Molecular detection of rifampin and isoniazid resistance to guide chronic TB patient management in Burkina Faso

Abstract

Background: Drug-resistant tuberculosis (DR-TB) is considered a real threat to the achievement of TB control. Testing of mycobacterial culture and testing of drug susceptibility (DST) capacity are limited in resource-poor countries, therefore inadequate treatment may occur, favouring resistance development. We evaluated the molecular assay GenoType MTBDRplus (Hain Lifescience, Germany) in order to detect DR-TB directly in clinical specimens as a means of providing a more accurate management of chronic TB patients in Burkina Faso, a country with a high TB-HIV co-infection prevalence.

Methods: Samples were collected in Burkina Faso where culture and DST are not currently available, and where chronic cases are therefore classified and treated based on clinical evaluation and sputum-smear microscopy results. One hundred and eight chronic TB patients (sputum smear-positive, after completing a re-treatment regimen for pulmonary TB under directly observed therapy) were enrolled in the study from December 2006 to October 2008. Two early morning sputum samples were collected from each patient, immediately frozen, and shipped to Italy in dry ice. Samples were decontaminated, processed for smear microscopy and DNA extraction. Culture was attempted on MGIT960 (Becton Dickinson, Cockeysville, USA) and decontaminated specimens were analyzed for the presence of mutations conferring resistance to rifampin and isoniazid by the molecular assay GenoType MTBDRplus.
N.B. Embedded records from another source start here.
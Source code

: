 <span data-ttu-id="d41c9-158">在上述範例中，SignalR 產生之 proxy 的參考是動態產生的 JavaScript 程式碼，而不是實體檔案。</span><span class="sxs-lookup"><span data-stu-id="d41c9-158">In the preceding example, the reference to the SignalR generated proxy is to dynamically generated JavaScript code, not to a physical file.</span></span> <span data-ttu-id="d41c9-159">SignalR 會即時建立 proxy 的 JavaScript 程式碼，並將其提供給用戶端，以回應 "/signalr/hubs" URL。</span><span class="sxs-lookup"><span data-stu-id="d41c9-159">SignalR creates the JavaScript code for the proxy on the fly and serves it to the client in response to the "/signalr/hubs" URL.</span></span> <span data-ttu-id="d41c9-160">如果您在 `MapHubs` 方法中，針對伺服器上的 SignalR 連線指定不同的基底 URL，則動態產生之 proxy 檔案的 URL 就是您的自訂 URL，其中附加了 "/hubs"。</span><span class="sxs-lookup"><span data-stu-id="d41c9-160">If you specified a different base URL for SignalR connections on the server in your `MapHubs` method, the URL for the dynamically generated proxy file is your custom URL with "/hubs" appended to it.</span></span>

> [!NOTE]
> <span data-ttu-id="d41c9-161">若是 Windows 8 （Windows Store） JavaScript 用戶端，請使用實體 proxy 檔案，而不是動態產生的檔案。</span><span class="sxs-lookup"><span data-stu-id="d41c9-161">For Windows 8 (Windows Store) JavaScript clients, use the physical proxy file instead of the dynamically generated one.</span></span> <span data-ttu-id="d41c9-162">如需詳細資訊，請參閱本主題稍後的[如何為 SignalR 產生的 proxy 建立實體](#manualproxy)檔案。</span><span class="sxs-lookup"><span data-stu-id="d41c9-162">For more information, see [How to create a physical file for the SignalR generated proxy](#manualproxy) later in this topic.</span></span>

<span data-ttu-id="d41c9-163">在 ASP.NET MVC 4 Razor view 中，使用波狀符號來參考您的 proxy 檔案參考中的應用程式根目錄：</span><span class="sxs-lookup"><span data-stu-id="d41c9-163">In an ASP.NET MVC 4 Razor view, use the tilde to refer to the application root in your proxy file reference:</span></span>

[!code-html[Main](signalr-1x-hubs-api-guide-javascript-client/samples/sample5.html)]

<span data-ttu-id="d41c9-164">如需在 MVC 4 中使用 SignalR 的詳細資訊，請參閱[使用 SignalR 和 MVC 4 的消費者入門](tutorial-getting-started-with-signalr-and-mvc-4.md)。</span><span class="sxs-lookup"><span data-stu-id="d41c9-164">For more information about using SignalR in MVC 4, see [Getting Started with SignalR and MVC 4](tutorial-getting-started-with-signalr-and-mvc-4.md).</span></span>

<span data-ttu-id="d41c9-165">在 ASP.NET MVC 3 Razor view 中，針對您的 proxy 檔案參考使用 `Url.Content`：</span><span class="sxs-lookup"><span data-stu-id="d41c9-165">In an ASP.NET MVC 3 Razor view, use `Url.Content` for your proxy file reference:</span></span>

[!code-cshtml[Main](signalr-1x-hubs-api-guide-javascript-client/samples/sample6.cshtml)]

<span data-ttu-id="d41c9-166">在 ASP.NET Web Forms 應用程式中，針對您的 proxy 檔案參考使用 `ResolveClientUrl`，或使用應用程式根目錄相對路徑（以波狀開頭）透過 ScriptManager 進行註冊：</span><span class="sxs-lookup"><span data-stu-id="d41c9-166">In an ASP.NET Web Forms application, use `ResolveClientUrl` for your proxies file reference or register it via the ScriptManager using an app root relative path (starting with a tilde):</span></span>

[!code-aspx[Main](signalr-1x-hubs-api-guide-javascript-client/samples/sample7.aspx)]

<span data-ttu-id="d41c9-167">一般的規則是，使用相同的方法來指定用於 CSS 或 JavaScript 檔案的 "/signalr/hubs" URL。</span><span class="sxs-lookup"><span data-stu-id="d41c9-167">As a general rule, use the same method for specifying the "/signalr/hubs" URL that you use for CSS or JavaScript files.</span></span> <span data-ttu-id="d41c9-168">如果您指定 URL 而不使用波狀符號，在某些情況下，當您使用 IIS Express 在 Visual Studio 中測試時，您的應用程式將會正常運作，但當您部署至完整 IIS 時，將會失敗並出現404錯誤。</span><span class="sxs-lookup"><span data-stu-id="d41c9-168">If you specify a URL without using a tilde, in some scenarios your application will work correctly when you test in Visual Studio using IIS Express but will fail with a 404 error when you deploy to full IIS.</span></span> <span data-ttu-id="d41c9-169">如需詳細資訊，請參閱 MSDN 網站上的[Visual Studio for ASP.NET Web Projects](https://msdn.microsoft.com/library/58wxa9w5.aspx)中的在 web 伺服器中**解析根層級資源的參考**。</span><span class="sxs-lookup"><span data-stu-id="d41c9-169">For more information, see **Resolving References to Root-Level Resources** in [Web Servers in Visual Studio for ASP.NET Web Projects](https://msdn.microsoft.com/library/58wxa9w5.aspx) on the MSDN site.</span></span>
Results: We obtained a valid molecular test result in 60/61 smear-positive and 47/47 smear-negative patients. Among 108 chronic TB cases we identified patients who (i) harboured rifampin- and isoniazid-susceptible strains (n 24), (ii) were negative for MTB complex DNA (n 24), and (iii) had non-tuberculous mycobacteria infections (n 13). The most represented mutation conferring rifampin-resistance was the D516V substitution in the hotspot region of the rpoB gene (43.8% of cases). Other mutations recognized were the H526D (15.6%), the H526Y (15.6%), and the S531L (9.4%). All isoniazid-resistant cases (n 36) identified by the molecular assay were carrying a S315T substitution in the katG gene. In 41.7% of cases, a mutation affecting the promoter region of the inhA gene was also detected.

Conclusion: The GenoType MTBDRplus assay performed directly on sputum specimens improves the management of chronic TB cases allowing more appropriate anti-TB regimens.

Figure 1

Culture and GenoType^® MTBDRplus results in patients enrolled at different times under category IV regimens. The diagram reports smear microscopy results after the re-testing of samples in Italy and M. tuberculosis Complex results by GenoType MTBDRplus^® and microbiology analyses. Patients are divided in two groups on the basis of the enrolment time in the study (beginning of the therapy, M0; during follow-up, M1–M30). The percentage of resistant cases as "any resistance" is also reported (R).